Anyone who did play Final Fantasy IX will know how infamous the slowness in between battles was. With a huge delay before a battle begins and long wait times for abilities to actually be used, it made the game play very slowly. So slow in fact that one of its side quests was rendered almost impossible in the PAL region: in order to obtain the Excalibur II, the strongest weapon in the game, the player must reach Memoria (the final dungeon) without going over 12 hours of playtime, but the slowness and 50/60Hz conflict in the PAL release made this task undoable for years.
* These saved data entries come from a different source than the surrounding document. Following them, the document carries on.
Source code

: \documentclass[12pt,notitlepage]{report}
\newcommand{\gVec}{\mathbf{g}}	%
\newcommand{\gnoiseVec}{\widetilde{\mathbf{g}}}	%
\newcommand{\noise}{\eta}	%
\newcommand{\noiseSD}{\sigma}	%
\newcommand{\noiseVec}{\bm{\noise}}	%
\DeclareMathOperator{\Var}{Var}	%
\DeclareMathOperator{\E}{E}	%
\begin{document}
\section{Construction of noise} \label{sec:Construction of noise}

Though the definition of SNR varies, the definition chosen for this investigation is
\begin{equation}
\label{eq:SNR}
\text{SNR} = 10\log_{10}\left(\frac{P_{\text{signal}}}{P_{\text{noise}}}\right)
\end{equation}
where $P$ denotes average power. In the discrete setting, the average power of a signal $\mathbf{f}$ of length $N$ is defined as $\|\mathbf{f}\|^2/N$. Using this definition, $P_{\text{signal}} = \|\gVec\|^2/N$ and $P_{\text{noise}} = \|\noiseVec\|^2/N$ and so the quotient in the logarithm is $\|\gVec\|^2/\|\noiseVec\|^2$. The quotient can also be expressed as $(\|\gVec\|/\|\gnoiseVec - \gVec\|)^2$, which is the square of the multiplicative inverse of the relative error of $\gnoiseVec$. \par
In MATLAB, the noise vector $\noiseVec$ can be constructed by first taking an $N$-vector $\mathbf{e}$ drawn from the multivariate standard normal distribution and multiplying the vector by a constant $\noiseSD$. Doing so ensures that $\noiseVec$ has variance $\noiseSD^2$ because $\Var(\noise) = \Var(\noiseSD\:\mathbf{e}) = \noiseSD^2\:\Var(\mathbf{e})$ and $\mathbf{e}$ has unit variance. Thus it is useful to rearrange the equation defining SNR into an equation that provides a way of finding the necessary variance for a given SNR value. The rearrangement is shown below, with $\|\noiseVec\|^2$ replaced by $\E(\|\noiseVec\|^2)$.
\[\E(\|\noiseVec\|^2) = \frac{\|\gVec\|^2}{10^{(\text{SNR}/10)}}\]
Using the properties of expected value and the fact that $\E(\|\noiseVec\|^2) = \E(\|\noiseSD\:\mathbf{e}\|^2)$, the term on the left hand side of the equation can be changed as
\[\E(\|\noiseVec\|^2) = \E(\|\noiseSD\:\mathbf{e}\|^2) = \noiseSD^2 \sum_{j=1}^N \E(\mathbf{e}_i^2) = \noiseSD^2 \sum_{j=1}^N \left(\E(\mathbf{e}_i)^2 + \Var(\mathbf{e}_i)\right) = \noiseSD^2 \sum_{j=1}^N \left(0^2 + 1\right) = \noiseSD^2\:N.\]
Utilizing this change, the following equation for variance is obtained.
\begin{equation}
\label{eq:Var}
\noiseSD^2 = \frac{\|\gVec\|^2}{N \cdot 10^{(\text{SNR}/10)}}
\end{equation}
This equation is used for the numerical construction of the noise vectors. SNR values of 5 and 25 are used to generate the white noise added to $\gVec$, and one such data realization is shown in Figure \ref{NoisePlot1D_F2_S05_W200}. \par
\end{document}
Well, we know that there’s a “high speed mode” already, but this sounds more similar to the battle speed boost in the Final Fantasy VII port on PS4 (not the Remake). And with the huge technological upgrade in the port, we can expect things to be sped up much faster – remember that the iOS and Android release of Final Fantasy Tactics: The War of the Lions also made a similar upgrade, dropping the bug which caused a delay after abilities were cast that plagued the PSP release. If things can be sped up for the port, the Excalibur II sidequest seems (slightly) more reasonable without using the speed boost. And that’s good, because there’ll be an achievement for getting that Excalibur II, no doubt. Now, if only they’ll let us skip the 35 minutes of FMVs…
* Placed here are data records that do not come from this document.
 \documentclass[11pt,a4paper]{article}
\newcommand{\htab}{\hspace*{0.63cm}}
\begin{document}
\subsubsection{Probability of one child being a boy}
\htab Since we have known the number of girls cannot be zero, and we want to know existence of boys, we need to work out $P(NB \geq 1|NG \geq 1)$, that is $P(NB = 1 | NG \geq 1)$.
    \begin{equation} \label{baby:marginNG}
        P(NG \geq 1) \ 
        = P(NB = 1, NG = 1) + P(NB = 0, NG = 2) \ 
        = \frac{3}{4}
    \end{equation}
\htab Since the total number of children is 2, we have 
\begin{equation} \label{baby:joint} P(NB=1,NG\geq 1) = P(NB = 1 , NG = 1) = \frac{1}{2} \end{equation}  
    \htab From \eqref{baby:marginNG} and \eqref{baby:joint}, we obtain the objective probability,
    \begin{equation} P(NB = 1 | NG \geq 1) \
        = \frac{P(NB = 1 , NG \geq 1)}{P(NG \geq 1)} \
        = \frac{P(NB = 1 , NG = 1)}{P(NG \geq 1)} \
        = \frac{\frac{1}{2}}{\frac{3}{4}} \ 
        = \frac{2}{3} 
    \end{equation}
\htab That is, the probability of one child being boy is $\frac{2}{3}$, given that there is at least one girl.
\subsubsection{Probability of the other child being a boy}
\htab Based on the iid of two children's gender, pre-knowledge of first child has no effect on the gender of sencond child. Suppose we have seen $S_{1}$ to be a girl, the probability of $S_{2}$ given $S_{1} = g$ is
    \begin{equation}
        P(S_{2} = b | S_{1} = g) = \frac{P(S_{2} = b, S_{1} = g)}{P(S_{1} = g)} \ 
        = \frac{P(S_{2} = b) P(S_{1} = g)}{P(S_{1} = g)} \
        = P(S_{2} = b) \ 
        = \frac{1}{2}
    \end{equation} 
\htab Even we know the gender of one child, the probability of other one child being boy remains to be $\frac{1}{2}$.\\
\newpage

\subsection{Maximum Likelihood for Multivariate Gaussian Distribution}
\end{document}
We can now play it and take it anywhere

Like the other releases, the cloud will come to Final Fantasy IX. No, not Cloud Strife from VII, cloud saving. In all of their releases on Steam, Android and iOS, Square Enix have added the ability to save your game file to the cloud, and pick it up from anywhere. This means you can spend those hours on your phone at work grinding for Quina’s Blu Mag spells, and then pick up your tablet once you’re home to go back to the main story, with any AP and gil you earned from grinding, still intact. How awesome is it to know you can now enjoy playing Hot and Cold simply to pass the time during your lunch break – and not sit through it frustrated because you desperately need to do it to unlock Ozma?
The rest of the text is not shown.